O futebol não é emocionante pra quem só acompanha São Paulo e Flamengo disputando a Taça das Bolinhas, ou para quem acha que o Chelsea e o Milan têm torcida. Nããão... O futebol de verdade está em jogos de XV de Piracicaba, Nacional de Patos, Barras-PI, Crac, Hermann Aichinger-SC e de tantos outros times menores que a TV – fora a Rede Vida – não exibe.

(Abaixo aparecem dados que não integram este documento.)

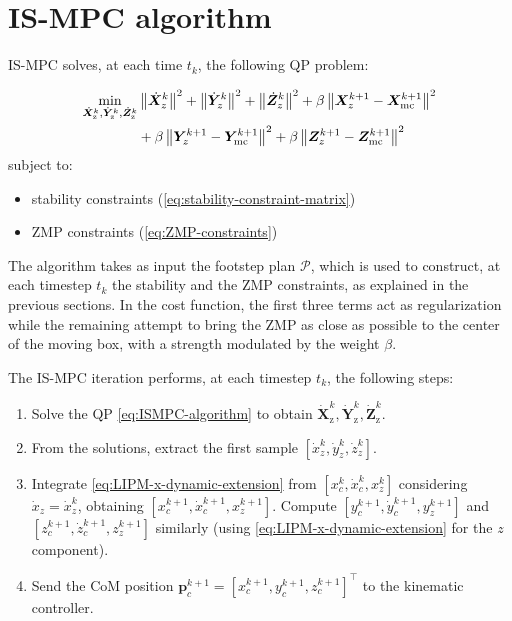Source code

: \section{IS-MPC algorithm}
IS-MPC solves, at each time $t_k$, the following QP problem:
\begin{braced}
\begin{equation}
\begin{split}
\min_{\dot{\bm{X}}_\text{z}^k, \dot{\bm{Y}}_\text{z}^k, \dot{\bm{Z}}_\text{z}^k}
&\left\|\dot{\bm{X}}_z^k\right\|^2 + \left\|\dot{\bm{Y}}_z^k\right\|^2 + \left\|\dot{\bm{Z}}_z^k\right\|^2+\beta \left\|\bm{X}_z^{k+1} - {\bm{X}}_{\rm mc}^{k+1}\right\|^2 \\& + \beta \left\|\bm{Y}_z^{k+1} - {\bm{Y}}_{\rm mc}^{k+1}\right\|^2 + \beta \left\|\bm{Z}_z^{k+1} - {\bm{Z}}_{\rm mc}^{k+1}\right\|^2 \\
\end{split}
\label{eq:ISMPC-algorithm}
\end{equation}
\hspace{0.25cm} subject to:
\begin{itemize}
    \item stability constraints (\ref{eq:stability-constraint-matrix})
    \item ZMP constraints (\ref{eq:ZMP-constraints})
\end{itemize}
\end{braced}

The algorithm takes as input the footstep plan $\mathcal{P}$, which is used
to construct, at each timestep $t_k$ the stability and the ZMP constraints,
as explained in the previous sections.
In the cost function, the first three terms act as regularization while the
remaining attempt to bring the ZMP as close as possible to the center of the
moving box, with a strength modulated by the weight $\beta$.

The IS-MPC iteration performs, at each timestep $t_k$, the following steps:
\begin{enumerate}
    \item Solve the QP \eqref{eq:ISMPC-algorithm} to obtain 
        $\dot{\bm{X}}_\text{z}^k, \dot{\bm{Y}}_\text{z}^k, \dot{\bm{Z}}_\text{z}^k$.
    \item From the solutions, extract the first sample $\left[\dot x_z^k, \dot y_z^k, \dot z_z^k\right]$.
    \item Integrate \eqref{eq:LIPM-x-dynamic-extension} from
        $\left[x_c^k, \dot{x}_c^k, x_z^k\right]$ considering $\dot{x}_z=\dot{x}_z^k$, obtaining
        $\left[x_c^{k+1}, \dot{x}_c^{k+1}, x_z^{k+1}\right]$.
        Compute $\left[y_c^{k+1}, \dot{y}_c^{k+1}, y_z^{k+1}\right]$ and 
        $\left[z_c^{k+1}, \dot{z}_c^{k+1}, z_z^{k+1}\right]$ similarly (using
        \eqref{eq:LIPM-x-dynamic-extension} for the $z$ component).
    \item Send the CoM position $\bm{p}_c^{k+1}=\left[x_c^{k+1}, y_c^{k+1}, z_c^{k+1}\right]^\top$
        to the kinematic controller.
\end{enumerate}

O futebol de verdade esteve presente no dia 11 de novembro de 2007, no Estádio Eduardo José Farah, em Presidente Prudente. Na manhã de garoa fina daquele domingo, os laranjas do Oeste Paulista e os alvirrubros da Itapirense fizeram o segundo jogo da final da Série B do Campeonato Paulista. E a Série B do Campeonato Paulista é mais do que um campeonato; é um mundo à parte.

O contexto

São nada menos do que 48 times, representando todo o estado de São Paulo naquele que talvez seja o maior campeonato estadual do país. E isso porque a Série B, chamada também de Segunda Divisão, é equivalente apenas à quarta divisão do Paulistão – está abaixo das séries A-1, A-2 e A-3. Para situar vocês do tamanho deste campeonato, cada uma das divisões superiores tem 'apenas' 20 times.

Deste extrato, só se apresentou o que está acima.